Michigan State University, East Lansing MI

Investigators

Abstract

The assembly of the ribosome, a complex macromolecular machine consisting of at least 54 proteins and 3 RNA molecules in bacteria, is a poorly understood process in all cells. GTPases have critical roles in ribosome biogenesis in organisms ranging from bacteria to humans, yet their molecular functions are not well characterized. The overall objective of the research project outlined in the career development plan is to elucidate how an essential GTPase, RbgA, participates in the biogenesis of the large ribosomal subunit in Bacillus subtilis. RbgA is widely conserved in most bacteria and eukaryotes and therefore the results obtained regarding RbgA function will be applicable to ribosome biogenesis in many systems.
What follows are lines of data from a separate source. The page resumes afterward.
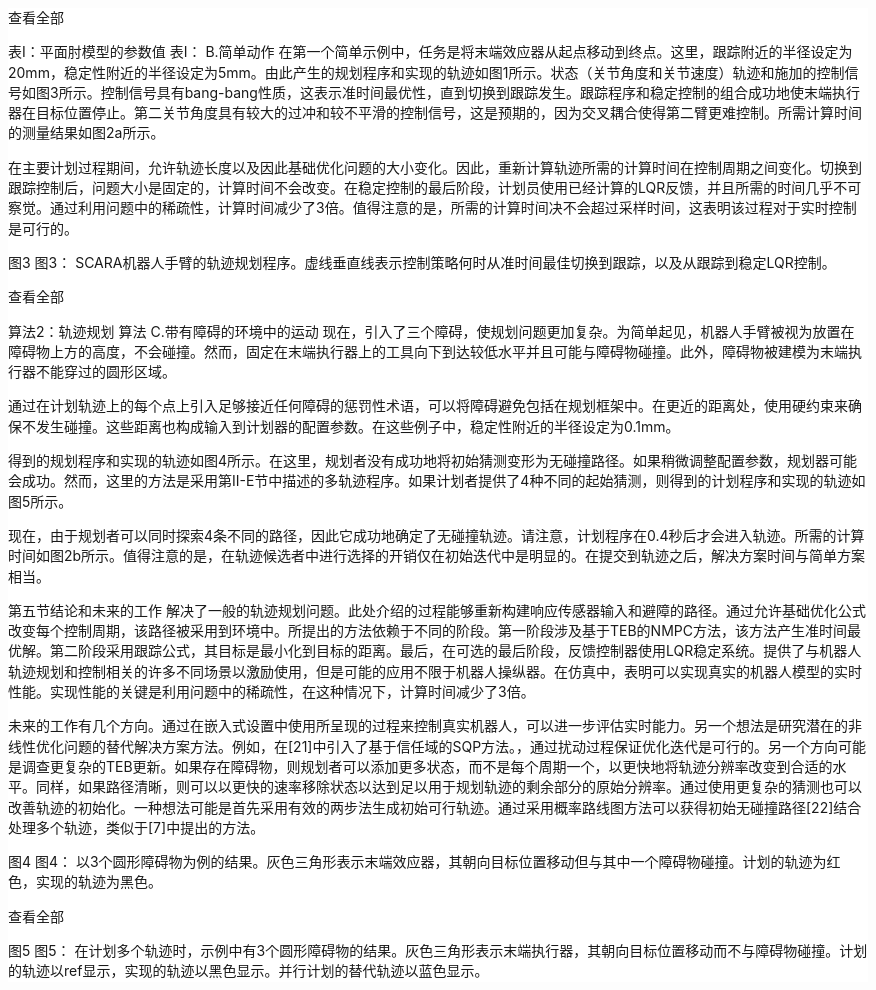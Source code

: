 查看全部

表I：平面肘模型的参数值
表I：
B.简单动作
在第一个简单示例中，任务是将末端效应器从起点移动到终点。这里，跟踪附近的半径设定为20mm，稳定性附近的半径设定为5mm。由此产生的规划程序和实现的轨迹如图1所示。状态（关节角度和关节速度）轨迹和施加的控制信号如图3所示。控制信号具有bang-bang性质，这表示准时间最优性，直到切换到跟踪发生。跟踪程序和稳定控制的组合成功地使末端执行器在目标位置停止。第二关节角度具有较大的过冲和较不平滑的控制信号，这是预期的，因为交叉耦合使得第二臂更难控制。所需计算时间的测量结果如图2a所示。

在主要计划过程期间，允许轨迹长度以及因此基础优化问题的大小变化。因此，重新计算轨迹所需的计算时间在控制周期之间变化。切换到跟踪控制后，问题大小是固定的，计算时间不会改变。在稳定控制的最后阶段，计划员使用已经计算的LQR反馈，并且所需的时间几乎不可察觉。通过利用问题中的稀疏性，计算时间减少了3倍。值得注意的是，所需的计算时间决不会超过采样时间，这表明该过程对于实时控制是可行的。

图3
图3：
SCARA机器人手臂的轨迹规划程序。虚线垂直线表示控制策略何时从准时间最佳切换到跟踪，以及从跟踪到稳定LQR控制。

查看全部

算法2：轨迹规划
算法 
C.带有障碍的环境中的运动
现在，引入了三个障碍，使规划问题更加复杂。为简单起见，机器人手臂被视为放置在障碍物上方的高度，不会碰撞。然而，固定在末端执行器上的工具向下到达较低水平并且可能与障碍物碰撞。此外，障碍物被建模为末端执行器不能穿过的圆形区域。

通过在计划轨迹上的每个点上引入足够接近任何障碍的惩罚性术语，可以将障碍避免包括在规划框架中。在更近的距离处，使用硬约束来确保不发生碰撞。这些距离也构成输入到计划器的配置参数。在这些例子中，稳定性附近的半径设定为0.1mm。

得到的规划程序和实现的轨迹如图4所示。在这里，规划者没有成功地将初始猜测变形为无碰撞路径。如果稍微调整配置参数，规划器可能会成功。然而，这里的方法是采用第II-E节中描述的多轨迹程序。如果计划者提供了4种不同的起始猜测，则得到的计划程序和实现的轨迹如图5所示。

现在，由于规划者可以同时探索4条不同的路径，因此它成功地确定了无碰撞轨迹。请注意，计划程序在0.4秒后才会进入轨迹。所需的计算时间如图2b所示。值得注意的是，在轨迹候选者中进行选择的开销仅在初始迭代中是明显的。在提交到轨迹之后，解决方案时间与简单方案相当。

第五节结论和未来的工作
解决了一般的轨迹规划问题。此处介绍的过程能够重新构建响应传感器输入和避障的路径。通过允许基础优化公式改变每个控制周期，该路径被采用到环境中。所提出的方法依赖于不同的阶段。第一阶段涉及基于TEB的NMPC方法，该方法产生准时间最优解。第二阶段采用跟踪公式，其目标是最小化到目标的距离。最后，在可选的最后阶段，反馈控制器使用LQR稳定系统。提供了与机器人轨迹规划和控制相关的许多不同场景以激励使用，但是可能的应用不限于机器人操纵器。在仿真中，表明可以实现真实的机器人模型的实时性能。实现性能的关键是利用问题中的稀疏性，在这种情况下，计算时间减少了3倍。

未来的工作有几个方向。通过在嵌入式设置中使用所呈现的过程来控制真实机器人，可以进一步评估实时能力。另一个想法是研究潜在的非线性优化问题的替代解决方案方法。例如，在[21]中引入了基于信任域的SQP方法。，通过扰动过程保证优化迭代是可行的。另一个方向可能是调查更复杂的TEB更新。如果存在障碍物，则规划者可以添加更多状态，而不是每个周期一个，以更快地将轨迹分辨率改变到合适的水平。同样，如果路径清晰，则可以以更快的速率移除状态以达到足以用于规划轨迹的剩余部分的原始分辨率。通过使用更复杂的猜测也可以改善轨迹的初始化。一种想法可能是首先采用有效的两步法生成初始可行轨迹。通过采用概率路线图方法可以获得初始无碰撞路径[22]结合处理多个轨迹，类似于[7]中提出的方法。

图4
图4：
以3个圆形障碍物为例的结果。灰色三角形表示末端效应器，其朝向目标位置移动但与其中一个障碍物碰撞。计划的轨迹为红色，实现的轨迹为黑色。

查看全部

图5
图5：
在计划多个轨迹时，示例中有3个圆形障碍物的结果。灰色三角形表示末端执行器，其朝向目标位置移动而不与障碍物碰撞。计划的轨迹以ref显示，实现的轨迹以黑色显示。并行计划的替代轨迹以蓝色显示。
The plethora of genetic tools, the ability to reconstitute bacterial ribosome biogenesis in vitro, and the fact that Gram positive bacteria utilize alternative pathways in the synthesis and biogenesis of the ribosome make B. subtilis an ideal system to study RbgA function. A model in which RbgA facilitates the final maturation of a 45S intermediate into a mature 50S subunit by regulating the insertion of ribosomal protein L16 has been developed. To test this working model and the hypothesis that RbgA serves as a factor with dual functions in ribosome assembly and subunit coupling the following specific aims will be pursued: 1. Structural and functional characterization of a novel large ribosomal subunit intermediate. 2. In vitro and in vivo analysis of the function of RbgA in ribosome biogenesis. The intellectual merit of this research is a better understanding of how non-ribosomal factors influence ribosome biogenesis in vivo. As part of the educational component of the career development plan a hands-on undergraduate laboratory course highlighting the use of various genomic technologies is being developed. This course will supplement an existing undergraduate lecture and bioinformatics course already being taught by Dr. Britton. The broader impacts of this research project are: 1. The preparation of undergraduates for graduate school or jobs in biotechnology by giving them a solid foundation in genomics, 2. The integration of current research projects into the undergraduate laboratory course, 3. The training of undergraduates and graduate students in the laboratory, and 4. Elucidating how ribosomes are formed in vivo, a process important for bacteria, archaea, and eukaryotic cells.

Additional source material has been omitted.